Winter 2002/2003

farewells to plasma by Natasza Goerke

farewells to plasma

Natasza Goerke
Translated by W. Martine

Twisted Spoon Press

by Laird Hunt

Halfway through Polish writer Natasza Goerke's new collection of stories, farewells to plasma, a toenail blithely asserts that "monstrosity is an important issue." Immersed in Goerke's wonderfully disconcerting world of marriageable she-bears, writers who choke to death on egg yolks, and a charming couple called the Zeroes, the reader doesn't miss a beat and wants to hear more. The toenail, shut up inside a locket, obliges. It holds forth on plagues, it blushes, it scratches its head. Yet it is a completely plausible element in Goerke's through-the-cracked-looking-glass sensibility, an instance of 3-D synecdoche that blares absence and bespeaks troubled love: key themes in Goerke's universe. As she ends the story "Zoom":

     So what to do with them all? If what keeps them apart is what joins them together, they still won't be able to get close to each other.

     But they won't be able to get away from each other either.

Love and absence are at the heart of farewells to plasma, but they are not alone: Goerke's palette is too broad, her energies too various, for the collection to be so easily pigeon-holed. Goerke writes with verve on all shape and variety of topics. Her characters are travellers, , fortune tellers, masochists, talking shadows. They are concerned with the difficulties of reality, of communication, of self assertion. The fictional matrices they are conjured in tend to be short, oddly and cleverly crafted, both pragmatic and dreamy, and crackling with energy. The result is an absurdist-inflected brand of magical realism, akin in its fusion of homegrown and international (often Western, often American) culture and concerns to that set out in the shorter works of Haruki Murakami.

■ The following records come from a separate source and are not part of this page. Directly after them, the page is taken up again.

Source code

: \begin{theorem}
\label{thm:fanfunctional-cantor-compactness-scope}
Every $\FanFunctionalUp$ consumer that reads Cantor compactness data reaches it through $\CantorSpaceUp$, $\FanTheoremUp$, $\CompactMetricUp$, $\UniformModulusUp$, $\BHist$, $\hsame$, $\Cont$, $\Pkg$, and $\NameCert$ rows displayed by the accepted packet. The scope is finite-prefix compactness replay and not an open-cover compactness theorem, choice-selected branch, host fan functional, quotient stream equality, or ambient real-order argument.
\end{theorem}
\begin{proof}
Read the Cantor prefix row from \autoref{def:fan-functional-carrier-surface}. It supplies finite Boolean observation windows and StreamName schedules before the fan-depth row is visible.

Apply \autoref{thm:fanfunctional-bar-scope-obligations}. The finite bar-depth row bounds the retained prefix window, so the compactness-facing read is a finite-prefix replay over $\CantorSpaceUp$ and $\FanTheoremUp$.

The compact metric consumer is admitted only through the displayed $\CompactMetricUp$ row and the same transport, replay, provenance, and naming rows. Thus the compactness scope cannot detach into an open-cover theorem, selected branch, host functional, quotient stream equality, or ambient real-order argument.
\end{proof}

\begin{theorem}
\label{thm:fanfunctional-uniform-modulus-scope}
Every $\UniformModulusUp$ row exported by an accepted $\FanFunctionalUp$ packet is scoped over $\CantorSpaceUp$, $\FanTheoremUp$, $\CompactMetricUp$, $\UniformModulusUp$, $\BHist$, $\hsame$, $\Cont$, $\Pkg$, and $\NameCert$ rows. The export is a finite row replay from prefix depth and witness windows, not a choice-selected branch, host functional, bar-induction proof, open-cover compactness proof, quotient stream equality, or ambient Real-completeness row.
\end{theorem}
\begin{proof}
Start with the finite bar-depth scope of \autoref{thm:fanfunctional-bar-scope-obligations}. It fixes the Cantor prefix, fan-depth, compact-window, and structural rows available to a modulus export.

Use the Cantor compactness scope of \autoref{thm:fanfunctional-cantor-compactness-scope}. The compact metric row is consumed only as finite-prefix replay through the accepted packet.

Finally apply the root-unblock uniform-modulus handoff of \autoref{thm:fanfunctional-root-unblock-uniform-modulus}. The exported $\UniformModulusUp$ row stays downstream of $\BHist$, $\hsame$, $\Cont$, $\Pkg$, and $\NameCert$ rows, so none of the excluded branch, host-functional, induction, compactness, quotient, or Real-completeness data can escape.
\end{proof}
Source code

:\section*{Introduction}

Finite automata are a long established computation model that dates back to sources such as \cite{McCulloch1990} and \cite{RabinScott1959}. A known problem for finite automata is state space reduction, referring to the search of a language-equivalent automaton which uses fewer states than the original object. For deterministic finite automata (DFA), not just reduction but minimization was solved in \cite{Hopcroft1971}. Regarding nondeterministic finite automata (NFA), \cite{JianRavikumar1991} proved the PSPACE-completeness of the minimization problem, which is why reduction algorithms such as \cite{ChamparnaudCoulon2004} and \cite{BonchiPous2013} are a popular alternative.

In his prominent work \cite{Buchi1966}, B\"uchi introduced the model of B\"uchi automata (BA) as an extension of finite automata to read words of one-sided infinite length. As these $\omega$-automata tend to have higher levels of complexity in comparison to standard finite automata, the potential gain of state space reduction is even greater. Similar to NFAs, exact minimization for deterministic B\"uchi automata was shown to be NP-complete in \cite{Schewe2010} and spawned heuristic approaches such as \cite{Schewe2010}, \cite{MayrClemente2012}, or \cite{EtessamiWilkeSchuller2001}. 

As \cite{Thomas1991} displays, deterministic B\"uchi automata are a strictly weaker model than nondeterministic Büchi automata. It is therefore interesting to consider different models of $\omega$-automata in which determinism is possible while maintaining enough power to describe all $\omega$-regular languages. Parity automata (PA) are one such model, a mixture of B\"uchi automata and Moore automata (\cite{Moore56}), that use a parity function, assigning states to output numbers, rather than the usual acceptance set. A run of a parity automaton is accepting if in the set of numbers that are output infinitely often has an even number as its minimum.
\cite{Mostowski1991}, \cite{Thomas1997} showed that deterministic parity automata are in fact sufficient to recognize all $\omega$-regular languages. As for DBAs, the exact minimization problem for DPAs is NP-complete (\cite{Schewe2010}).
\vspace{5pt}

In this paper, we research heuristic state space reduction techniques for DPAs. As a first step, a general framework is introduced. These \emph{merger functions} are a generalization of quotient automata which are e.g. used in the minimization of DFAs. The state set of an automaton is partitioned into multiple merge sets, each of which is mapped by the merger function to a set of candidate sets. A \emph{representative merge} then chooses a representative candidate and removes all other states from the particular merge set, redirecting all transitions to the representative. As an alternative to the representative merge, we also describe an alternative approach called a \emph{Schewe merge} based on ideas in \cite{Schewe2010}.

Part of the credit for the effectiveness of farewells to plasma, which presents a representative selection from three of Goerke's earlier collections, must go to its translator, W. Martin. He has turned the original Polish into pitch-perfect English, giving us a loose-limbed prose fully capable of handling Goerke's typically complex, off-kilter blend of emotion, action and imagery, as in the opening of one of the longer stories in the collection, "dog":

     Clouds were blocking the sun, and Denisa, who was strolling along with all the grace of an open wound, picked up a stick off the ground and threw it as far as her strength would allow.

Goerke, who was born and raised in Poland and currently resides in Germany, is widely considered in Europe to be one of the most exciting young writers working today. If enough people this side of the Atlantic get their hands on farewells to plasma, that sentiment will soon find itself shared.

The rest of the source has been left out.